As above, first of all there is huge relief that Franco Morbidelli and Zohann Zarco were able to walk away from a high speed coming together that caused a red flag, and relief that their bikes did not collect Valentino Rossi, as both bikes miraculously missed him by inches. Rossi showed a lot of character to get back on the bike for the restart and was rewarded with a 5th place finish. The race was won by Andrea Dovizioso, in a timely reminder of what he can do just a day after announcing he would not be renewing with Ducati for 2021. He was joined on the podium for his maiden MotoGP appearance by Joan Mir aboard the Suzuki and Jack Miller, ensuring it was Ducati’s day.

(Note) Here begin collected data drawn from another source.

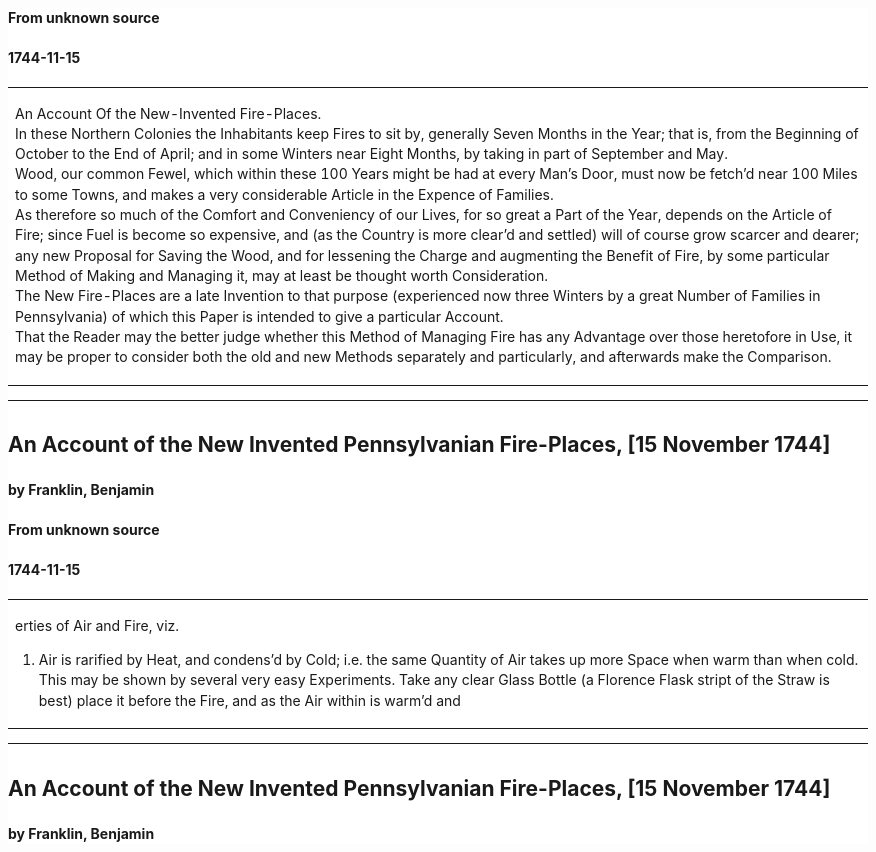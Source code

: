 #### From unknown source

#### 1744-11-15

<table style="width: 100%;"><tr><td style="width: 50%">

  
  
An Account Of the New-Invented Fire-Places.  
In these Northern Colonies the Inhabitants keep Fires to sit by, generally Seven Months in the Year; that is, from the Beginning of October to the End of April; and in some Winters near Eight Months, by taking in part of September and May.  
Wood, our common Fewel, which within these 100 Years might be had at every Man’s Door, must now be fetch’d near 100 Miles to some Towns, and makes a very considerable Article in the Expence of Families.  
As therefore so much of the Comfort and Conveniency of our Lives, for so great a Part of the Year, depends on the Article of Fire; since Fuel is become so expensive, and (as the Country is more clear’d and settled) will of course grow scarcer and dearer; any new Proposal for Saving the Wood, and for lessening the Charge and augmenting the Benefit of Fire, by some particular Method of Making and Managing it, may at least be thought worth Consideration.  
The New Fire-Places are a late Invention to that purpose (experienced now three Winters by a great Number of Families in Pennsylvania) of which this Paper is intended to give a particular Account.  
That the Reader may the better judge whether this Method of Managing Fire has any Advantage over those heretofore in Use, it may be proper to consider both the old and new Methods separately and particularly, and afterwards make the Comparison.
</td></tr></table>

---

## An Account of the New Invented Pennsylvanian Fire-Places, [15 November 1744]

#### by Franklin, Benjamin

#### From unknown source

#### 1744-11-15

<table style="width: 100%;"><tr><td style="width: 50%">

erties of Air and Fire, viz.  
1. Air is rarified by Heat, and condens’d by Cold; i.e. the same Quantity of Air takes up more Space when warm than when cold. This may be shown by several very easy Experiments. Take any clear Glass Bottle (a Florence Flask stript of the Straw is best) place it before the Fire, and as the Air within is warm’d and
</td></tr></table>

---

## An Account of the New Invented Pennsylvanian Fire-Places, [15 November 1744]

#### by Franklin, Benjamin
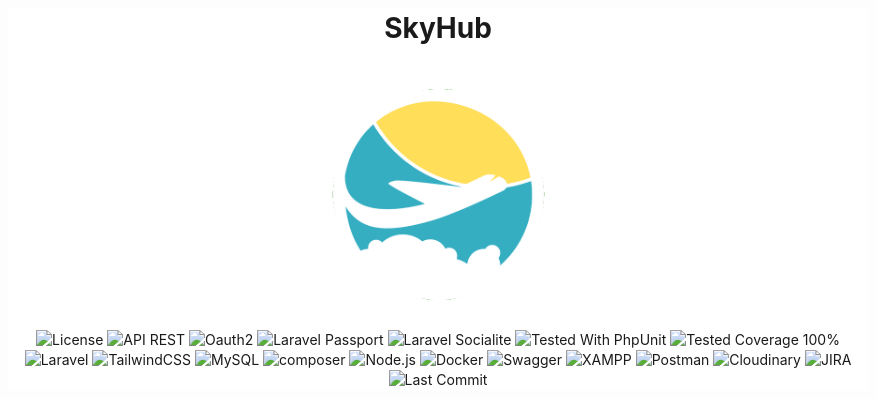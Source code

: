 <div align="center">
  <h1 align="center">
    SkyHub
    <br />
    <br />
      <img src="public/images/SkyHub.png" alt="SkyHub" width="235">
  </h1>
</div>

<p align="center">
  <img src="https://img.shields.io/github/license/sourcerer-io/hall-of-fame.svg?colorB=ff0000" alt="License">
  <img src="https://img.shields.io/badge/REST_API-009688.svg?logo=api&logoColor=white" alt="API REST">
  <img src="https://img.shields.io/badge/OAuth2-3C3C3C.svg?logo=auth0&logoColor=gold" alt="Oauth2">
  <img src="https://img.shields.io/badge/Passport-2D2D2D.svg?logo=laravel" alt="Laravel Passport">
  <img src="https://img.shields.io/badge/Socialite-FF5733.svg?logo=google&logoColor=white" alt="Laravel Socialite">
  <img src="https://img.shields.io/badge/Tested_With-PhpUnit-8697FF.svg" alt="Tested With PhpUnit">
  <img src="https://img.shields.io/badge/Test_Coverage-100%25-brightgreen.svg" alt="Tested Coverage 100%">
  <img src="https://img.shields.io/badge/Laravel-FF2D20.svg?logo=laravel&logoColor=white" alt="Laravel">
  <img src="https://img.shields.io/badge/TailwindCSS-06B6D4.svg?logo=Tailwindcss&logoColor=white" alt="TailwindCSS">
  <img src="https://img.shields.io/badge/MySQL-4479A1.svg?logo=mysql&logoColor=white" alt="MySQL">
  <img src="https://img.shields.io/badge/Composer-885630.svg?logo=composer&logoColor=white" alt="composer">
  <img src="https://img.shields.io/badge/Node.js-339933.svg?logo=node.js&logoColor=white" alt="Node.js">
  <img src="https://img.shields.io/badge/Docker-2496ED.svg?logo=docker&logoColor=white" alt="Docker">
  <img src="https://img.shields.io/badge/Swagger-85EA2D.svg?logo=swagger&logoColor=black" alt="Swagger">
  <img src="https://img.shields.io/badge/XAMPP-FB7A24.svg?logo=xampp&logoColor=white" alt="XAMPP">
  <img src="https://img.shields.io/badge/Postman-FF6C37.svg?logo=postman&logoColor=white" alt="Postman">
  <img src="https://img.shields.io/badge/Cloudinary-3448C5.svg?logo=cloudinary&logoColor=white" alt="Cloudinary">
  <img src="https://img.shields.io/badge/JIRA-0052CC.svg?logo=jira&logoColor=white" alt="JIRA">
  <img src="https://img.shields.io/github/last-commit/AntonioGuillen123/SkyHub.svg" alt="Last Commit">
</p>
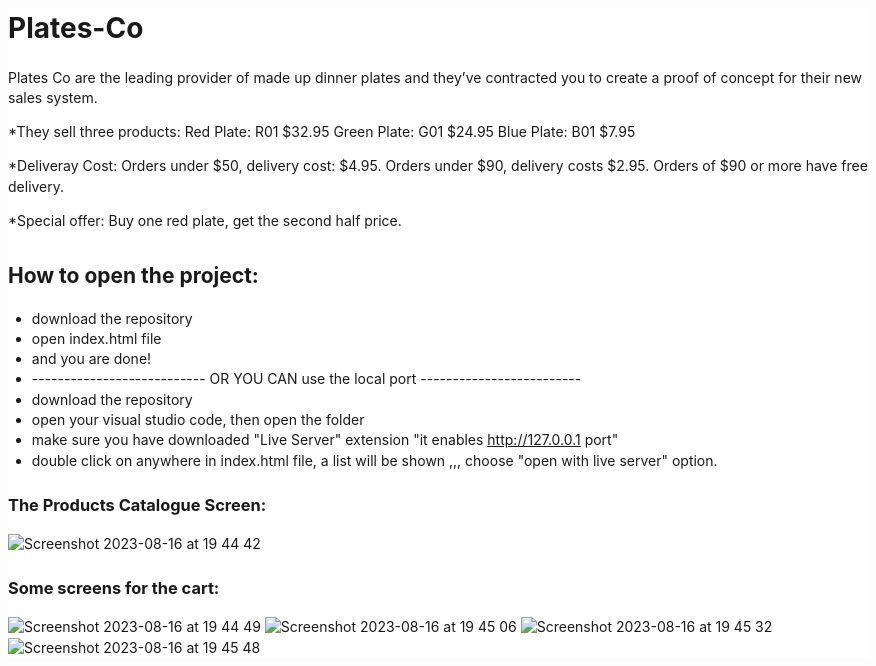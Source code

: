 # Plates-Co
Plates Co are the leading provider of made up dinner plates and they’ve contracted you to
create a proof of concept for their new sales system.

*They sell three products:
Red Plate: R01 $32.95
Green Plate: G01 $24.95
Blue Plate: B01 $7.95

*Deliveray Cost:
Orders under $50, delivery cost: $4.95. 
Orders under $90, delivery costs $2.95. 
Orders of $90 or more have free delivery.

*Special offer:
Buy one red plate, get the second half price.

## How to open the project:
- download the repository
- open index.html file
- and you are done!
- --------------------------- OR YOU CAN use the local port -------------------------
- download the repository  
- open your visual studio code, then open the folder
- make sure you have downloaded "Live Server" extension "it enables http://127.0.0.1 port"
- double click on anywhere in index.html file, a list will be shown ,,, choose "open with live server" option.

### The Products Catalogue Screen:
<img width="1512" alt="Screenshot 2023-08-16 at 19 44 42" src="https://github.com/Marya-Alzubi/Plates-Co/assets/71829413/db4c34b0-9b11-47a2-9c70-0486840f0779">

### Some screens for the cart:
<img width="1512" alt="Screenshot 2023-08-16 at 19 44 49" src="https://github.com/Marya-Alzubi/Plates-Co/assets/71829413/cd39c0e8-b034-4f31-b7ae-2349cb5da4af">
<img width="1512" alt="Screenshot 2023-08-16 at 19 45 06" src="https://github.com/Marya-Alzubi/Plates-Co/assets/71829413/1196c8ea-ebf0-424a-a90d-ee65a805e23a">
<img width="1512" alt="Screenshot 2023-08-16 at 19 45 32" src="https://github.com/Marya-Alzubi/Plates-Co/assets/71829413/77b180cf-8e8d-4eaf-a5bb-bf866e1ba844">
<img width="1512" alt="Screenshot 2023-08-16 at 19 45 48" src="https://github.com/Marya-Alzubi/Plates-Co/assets/71829413/63222c21-fe83-4447-97c1-8d66883eb5a1">
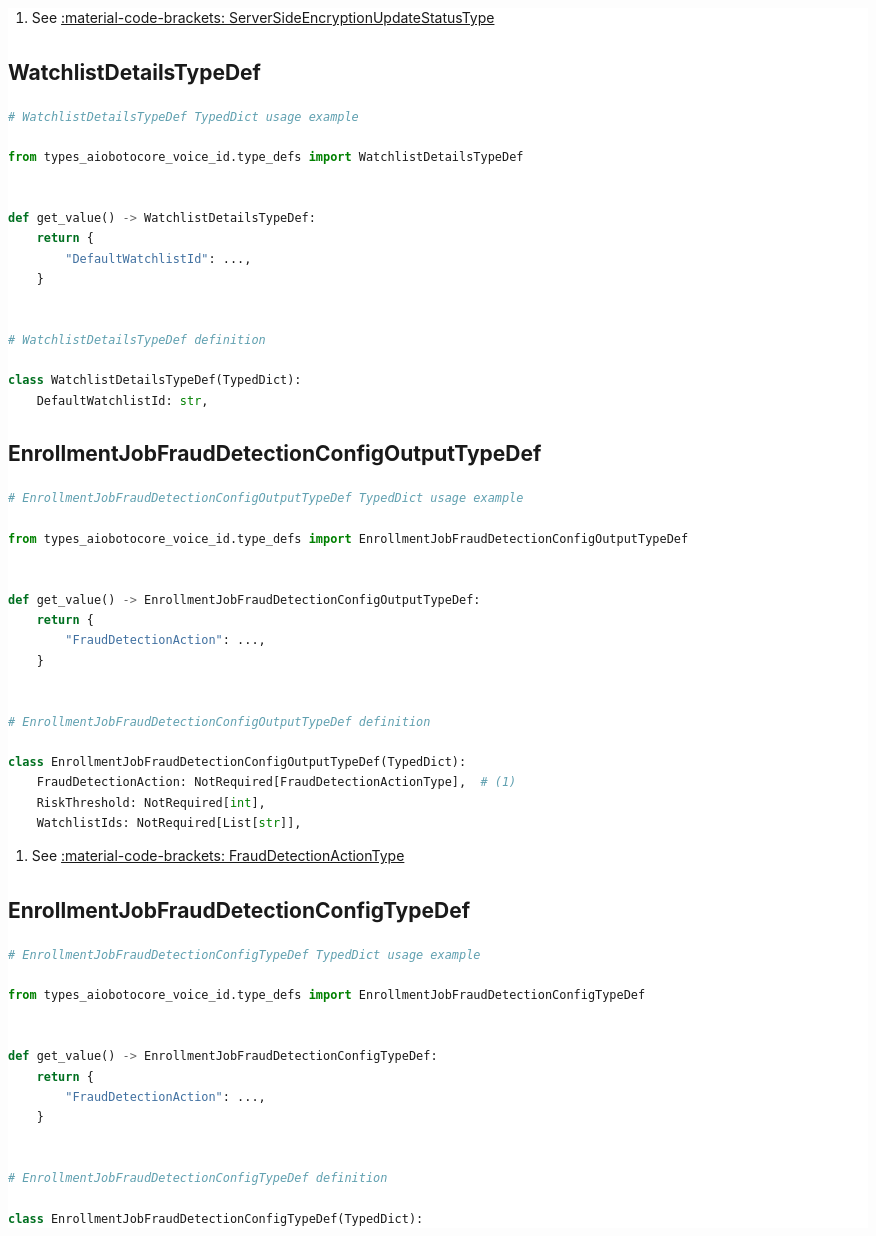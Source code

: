 1. See [:material-code-brackets: ServerSideEncryptionUpdateStatusType](./literals.md#serversideencryptionupdatestatustype)

## WatchlistDetailsTypeDef

```python
# WatchlistDetailsTypeDef TypedDict usage example

from types_aiobotocore_voice_id.type_defs import WatchlistDetailsTypeDef


def get_value() -> WatchlistDetailsTypeDef:
    return {
        "DefaultWatchlistId": ...,
    }


# WatchlistDetailsTypeDef definition

class WatchlistDetailsTypeDef(TypedDict):
    DefaultWatchlistId: str,
```


## EnrollmentJobFraudDetectionConfigOutputTypeDef

```python
# EnrollmentJobFraudDetectionConfigOutputTypeDef TypedDict usage example

from types_aiobotocore_voice_id.type_defs import EnrollmentJobFraudDetectionConfigOutputTypeDef


def get_value() -> EnrollmentJobFraudDetectionConfigOutputTypeDef:
    return {
        "FraudDetectionAction": ...,
    }


# EnrollmentJobFraudDetectionConfigOutputTypeDef definition

class EnrollmentJobFraudDetectionConfigOutputTypeDef(TypedDict):
    FraudDetectionAction: NotRequired[FraudDetectionActionType],  # (1)
    RiskThreshold: NotRequired[int],
    WatchlistIds: NotRequired[List[str]],
```

1. See [:material-code-brackets: FraudDetectionActionType](./literals.md#frauddetectionactiontype)

## EnrollmentJobFraudDetectionConfigTypeDef

```python
# EnrollmentJobFraudDetectionConfigTypeDef TypedDict usage example

from types_aiobotocore_voice_id.type_defs import EnrollmentJobFraudDetectionConfigTypeDef


def get_value() -> EnrollmentJobFraudDetectionConfigTypeDef:
    return {
        "FraudDetectionAction": ...,
    }


# EnrollmentJobFraudDetectionConfigTypeDef definition

class EnrollmentJobFraudDetectionConfigTypeDef(TypedDict):
```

It did not look like it would be for much of it however, as Pol Espargaro was leading the race and looking comfortable until the red flag, before taking the restart and completely losing his head, riding very poorly to eventually end up coming together with Miguel Oliviera, who was aggrieved at the fact he once again had a race ended by a fellow KTM rider, and his pit box table felt the full force of his frustration. Championship leader Fabio Quartararo had a total nightmare, running off track and was dead last. His cause was helped by the red flag and subsequent KTM tangle, and he was able to save his weekend with an 8th place finish, but you must say it is not championship winning form at present. Elsewhere, Iker Lecuona scored his first MotoGP points with a steady 9th place, one ahead of Maverick Vinales who dropped to stone last on the restart, though it must be said for Vinales something did appear to go wrong on his machine as he just went backwards through turn 3, and Taka Nakagami saved Honda pride once again with a 6th place finish.

Full results here.

With the same track next weekend for the Styrian GP, one will hope for less drama in terms of crashes. Can Dovizioso do the double? Or will KTM get the home win they crave?